The connector framework provides several splitter implementations. All splitters can handle compressed formats, i.e., files compressed with GZip, Bzip2, Unix compress(1) and XZip. Compressed data is uncompressed on the fly from the input stream, without creating temporary files

Usually smaller content can be processed by the index pipeline without splitting it first, so most splitters use "min_size" property to determine whether or not to split the data before sending it to the pipeline. The splitter will split the archive if the data size is undetermined (size == -1) or exceeds the "min_size" property threshold.

Splitter implementations are registered using Guice multi-binder, and are identified by symbolic names. By default all implementations found on the classpath are registered and available for use. The order in which splitting is attempted by different splitters is undetermined by default, with an exception - the "binary" splitter is always registered as the last one to try. This ordering can be customized using the "splitters" property, which is a comma- or space-separated list of symbolic names. If this property is present and not empty then only the splitters listed there will be tried, and only in that specific order (see example). Each available splitter type is tried in turn until one of them succeeds. Binary splitter always succeeds if it is present in the configuration and if data size exceeds the "min_size" threshold.

Portions of the split content (records) will be either passed as raw binary content field, to be processed by other stages in the pipeline, or turned directly into PipelineDocument(s).
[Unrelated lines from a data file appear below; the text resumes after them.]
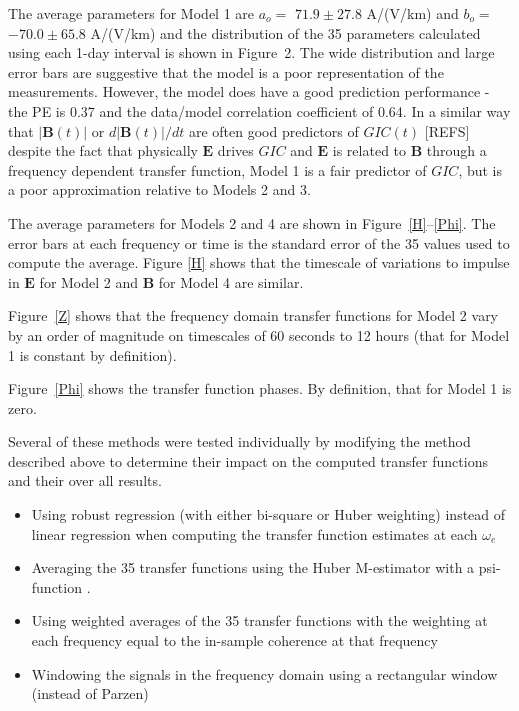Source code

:\documentclass[draft,linenumbers]{agujournal2018}
\begin{document}
The average parameters for Model 1 are $a_o =$ $71.9 \pm 27.8$ A/(V/km) and $b_o =$ $-70.0 \pm 65.8$ A/(V/km) and the distribution of the 35 parameters calculated using each 1-day interval is shown in Figure~2. The wide distribution and large error bars are suggestive that the model is a poor representation of the measurements. However, the model does have a good prediction performance - the PE is 0.37 and the data/model correlation coefficient of 0.64. In a similar way that $|\mathbf{B}(t)|$ or $d|\mathbf{B}(t)|/dt$ are often good predictors of $GIC(t)$ [REFS] despite the fact that physically $\mathbf{E}$ drives $GIC$ and $\mathbf{E}$ is related to $\mathbf{B}$ through a frequency dependent transfer function, Model 1 is a fair predictor of $GIC$, but is a poor approximation relative to Models 2 and 3.

The average parameters for Models 2 and 4 are shown in Figure~\ref{H}--\ref{Phi}. The error bars at each frequency or time is the standard error of the 35 values used to compute the average. Figure \ref{H} shows that the timescale of variations to impulse in $\mathbf{E}$ for Model 2 and $\mathbf{B}$ for Model 4 are similar.

Figure~\ref{Z} shows that the frequency domain transfer functions for Model 2 vary by an order of magnitude on timescales of 60 seconds to 12 hours (that for Model 1 is constant by definition).

Figure~\ref{Phi} shows the transfer function phases. By definition, that for Model 1 is zero.

Several of these methods were tested individually by modifying the method described above to determine their impact on the computed transfer functions and their over all results. 

\begin{itemize}
\item Using robust regression (with either bi-square or Huber weighting) instead of linear regression when computing the transfer function estimates at each $\omega_e$

\item Averaging the 35 transfer functions using the Huber M-estimator with a psi-function \citep{Huber2011}. 

\item Using weighted averages of the 35 transfer functions with the weighting at each frequency equal to the in-sample coherence at that frequency

\item Windowing the signals in the frequency domain using a rectangular window (instead of Parzen)
\end{itemize}
\end{document}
Available splitters and their options

"archive" - this splitter handles common archive formats (zip, tar, 7z, jar / war / ear, ar, arj, cpio, dump), and observes the "min_size" property. This splitter produces raw binary data that corresponds to individual entries in an archive.
"csv" - this splitter handles CSV and TSV files, and it supports the same options as CSV/TSV options in TikaParsingStage. The "min_size" property is observed by this splitter. This splitter produces PipelineDocument-s with the content of single CSV/TSV records.
"tika" - this splitter handles Unix mailbox (.mbox) files and MS Outlook PST files, regardless of their size. This splitter produces PipelineDocument-s with the content of single emails.
"text" - this splitter handles record-oriented text files - either large plain text files or e.g. logs, or any other content identified as "text/plain" by Tika content type detector. This splitter observes the "min_size" property. Records are defined by a delimiter, which is an arbitrary string of characters (NOT a regular expression!). This splitter produces raw binary data that corresponds to the collected portion of the input data. It supports the following options:
- "text_delimiter" - a string of characters that delimit records. Default value is new-line ("\n"). If delimiter is set to an empty string ("") splitter will apply only the "text_max_length" limit - which effectively means that the input text will be divided into equally-sized chunks of "text_max_length" size.
- "text_count" - number of delimited records to collect into one output value. Default value is 1. When this is greater than 1 the collected records will be available both as a single raw binary field (joined with delimiters) and as multiple "txt_records" fields with textual content of each record.
- "text_charset" - character set to use when converting bytes to characters. Default is "UTF-8".
- "text_max_length" - maximum length (in characters) of any individual record. If record size exceeds this threshold then data will be discarded until the next delimiter is encountered. Default value is 32768.
- "text_skip_empty" - discard empty records. Default value is true.
"binary" - this splitter handles any type data, so it should be used as a last resort (and the default configuration puts it at the end of the list), and simply splits the input on delimiters. It supports the following options:
- "bin_delimiter" - this is the binary delimiter to split on, expressed as a string. If the value starts with "0x" then it is treated as a hexadecimal representation of bytes, otherwise it is treated as a string of characters to be converted to bytes using UTF-8 encoding. Default value is "" (empty string), which means splitting only by "bin_max_size" (see below).
- "bin_count" - see "text_count" above.
- "bin_max_length" - see "text_max_length" above. This limit is expressed in the number of bytes.

Example configuration

Splitting configuration is provided in a datasource configuration, under the/properties/splitter JSON path.

{
 "id": "ds1",
 "connector": "lucid.fs",
...
 "properties": {
    "splitter" : {
      "splitters": "archive tika csv text binary",
      "min_size" : 10485760,
      "csv_format" : "default",
      "header_line" : false,
      "csv_delimiter" : "|",
      "text_delimiter": "\n",
      "text_charset": "UTF-8",
      "text_max_length": 32768,
      "text_skip_empty": true,
      "bin_max_length": 32768
    },
  ...
 }
}

Plugins for the lucid.fs Connector

The following plugins are available:

ftp - traverses FTP sites.
s3. traverses an Amazon S3 native bucket.
s3h. traverses an Amazon S3 bucket stored as blocks (as in HDFS).
smb. traverses a Windows Samba share.
hdfs - traverses Hadoop filesystems (not MapReduce-enabled).